Some Docs Fail to Tell Patients About Critical Results 25% of Time

PRIMARY CARE PHYSICIANS often do not report patients’ lab test results, according to a recent study of 5,434 patients aged 50 to 69. That won’t be news to most lab directors and pathologists.

But there is something new and useful in this study. Its findings are revealing for three reasons. One, it involves a large sample size of patients. Two, it is believed to be the first study to estimate the “failure to inform” rate across a variety of laboratory tests and types of practice. Three, this research represents continued progress toward holding physicians accountable to take the appropriate steps to produce an accurate diagnosis and report test results promptly to patients.

Study leader was Lawrence P. Casalino, M.D., Ph.D., MPH, Division Chief in the Department of Public Health at Weill Cornell Medical College, in New York City. “Frequency of Failure to Inform Patients of Clinically Significant Outpatient Test Results,” was published on June 22 in The Archives of Internal Medicine.

In the case of failure to inform patients of clinically significant abnormal test results or failure to document that the patients were informed, the average rate was 7.14%, or 1 of every 14 tests. However, the failure rate varied from 0% to 26%, or as many as one in four tests! One interesting finding is that those medical practices using what’s called a partial electronic medical record system (meaning a combination of paper and electronic records), had the highest failure rates of reporting test results to patients.

By contrast, researchers did not find a significant difference between practices that had a complete EMR and those that used paper records. Another study finding is that most practices did not use all of the relatively simple processes suggested in the literature as basic to managing test results. In particular, most practices did not have explicit rules for notifying patients about results and many told patients that—if they did not learn about their test results—they should assume that “no news is good news.”

Improving Patient Safety

This study by Casalino and his colleagues about how often physicians fail to report critical results to the patient or document that the patient was notified is a welcome development for the lab testing profession. It shows how the focus on patient safety, now firmly entrenched in the hospital setting, is now beginning to raise its profile in physician office settings.

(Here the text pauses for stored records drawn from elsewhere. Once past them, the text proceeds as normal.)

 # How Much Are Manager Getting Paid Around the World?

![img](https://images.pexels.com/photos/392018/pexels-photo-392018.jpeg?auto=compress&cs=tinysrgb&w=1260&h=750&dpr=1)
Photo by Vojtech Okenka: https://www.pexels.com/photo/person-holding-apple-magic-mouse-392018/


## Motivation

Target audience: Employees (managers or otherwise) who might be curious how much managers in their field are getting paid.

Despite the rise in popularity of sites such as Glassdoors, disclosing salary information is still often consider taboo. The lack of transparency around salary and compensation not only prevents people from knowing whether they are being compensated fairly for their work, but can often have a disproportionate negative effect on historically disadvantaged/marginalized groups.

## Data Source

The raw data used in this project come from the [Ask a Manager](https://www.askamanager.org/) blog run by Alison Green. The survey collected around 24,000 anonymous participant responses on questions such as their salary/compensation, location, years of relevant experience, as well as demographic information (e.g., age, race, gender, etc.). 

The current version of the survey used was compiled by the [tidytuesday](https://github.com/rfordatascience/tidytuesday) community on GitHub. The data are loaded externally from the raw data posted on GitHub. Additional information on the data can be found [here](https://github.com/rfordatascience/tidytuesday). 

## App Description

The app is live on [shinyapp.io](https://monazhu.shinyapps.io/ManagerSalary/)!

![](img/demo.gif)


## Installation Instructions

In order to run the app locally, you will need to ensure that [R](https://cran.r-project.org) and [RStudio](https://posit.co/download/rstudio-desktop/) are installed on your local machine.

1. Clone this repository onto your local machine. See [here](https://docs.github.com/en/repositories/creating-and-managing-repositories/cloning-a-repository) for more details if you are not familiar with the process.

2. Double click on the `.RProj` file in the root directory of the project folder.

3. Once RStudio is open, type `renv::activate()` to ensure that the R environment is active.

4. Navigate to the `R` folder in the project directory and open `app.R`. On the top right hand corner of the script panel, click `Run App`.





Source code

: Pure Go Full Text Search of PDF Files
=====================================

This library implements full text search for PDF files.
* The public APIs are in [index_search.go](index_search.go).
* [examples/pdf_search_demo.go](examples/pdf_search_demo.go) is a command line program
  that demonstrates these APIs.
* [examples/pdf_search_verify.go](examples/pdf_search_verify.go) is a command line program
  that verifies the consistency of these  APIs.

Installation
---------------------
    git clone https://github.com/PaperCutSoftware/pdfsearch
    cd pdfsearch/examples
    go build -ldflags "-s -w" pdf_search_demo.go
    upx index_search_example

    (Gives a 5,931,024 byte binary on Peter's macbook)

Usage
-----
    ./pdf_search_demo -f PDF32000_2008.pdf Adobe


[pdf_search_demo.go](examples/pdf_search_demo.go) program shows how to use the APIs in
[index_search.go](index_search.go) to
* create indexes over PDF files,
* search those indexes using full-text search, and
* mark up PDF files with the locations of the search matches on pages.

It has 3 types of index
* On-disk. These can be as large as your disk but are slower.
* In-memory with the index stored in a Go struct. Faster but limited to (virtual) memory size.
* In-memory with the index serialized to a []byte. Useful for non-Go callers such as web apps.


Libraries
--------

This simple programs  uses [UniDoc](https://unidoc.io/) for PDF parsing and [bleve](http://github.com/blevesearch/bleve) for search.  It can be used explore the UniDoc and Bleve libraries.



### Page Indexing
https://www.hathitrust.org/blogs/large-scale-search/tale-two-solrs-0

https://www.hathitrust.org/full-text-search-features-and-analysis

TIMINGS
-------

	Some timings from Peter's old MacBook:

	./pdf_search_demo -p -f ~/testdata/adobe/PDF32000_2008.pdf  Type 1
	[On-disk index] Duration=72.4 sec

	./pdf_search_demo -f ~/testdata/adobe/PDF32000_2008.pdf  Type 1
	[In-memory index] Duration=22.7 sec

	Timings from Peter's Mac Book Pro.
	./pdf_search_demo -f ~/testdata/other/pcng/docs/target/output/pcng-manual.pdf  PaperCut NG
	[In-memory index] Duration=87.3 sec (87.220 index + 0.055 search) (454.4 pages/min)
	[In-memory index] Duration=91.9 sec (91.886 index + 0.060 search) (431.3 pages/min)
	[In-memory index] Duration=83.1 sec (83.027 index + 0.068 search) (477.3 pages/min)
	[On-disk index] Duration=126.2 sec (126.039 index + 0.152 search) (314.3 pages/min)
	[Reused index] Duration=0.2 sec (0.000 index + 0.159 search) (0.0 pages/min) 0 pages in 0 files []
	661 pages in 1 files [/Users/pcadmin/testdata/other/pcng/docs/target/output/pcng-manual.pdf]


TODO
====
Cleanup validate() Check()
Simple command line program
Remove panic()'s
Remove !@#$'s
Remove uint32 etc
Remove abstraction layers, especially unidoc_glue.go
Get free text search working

As well, this study supports the developing effort to hold physicians accountable for diagnostic errors. As reported earlier this year, physicians at Johns Hopkins showed that diagnostic errors— including missed, wrong, or delayed diagnoses—account for 40,000 to 90,000 deaths annually, (See TDR, April 6, 2009.)

Laboratory administrators and pathologists should welcome clinical studies of this sort. These are early efforts to address deficiencies in the pre analytical and post-post analytical steps (outside the laboratory), where physicians often fail to use laboratory test results to the maximum benefit of patients.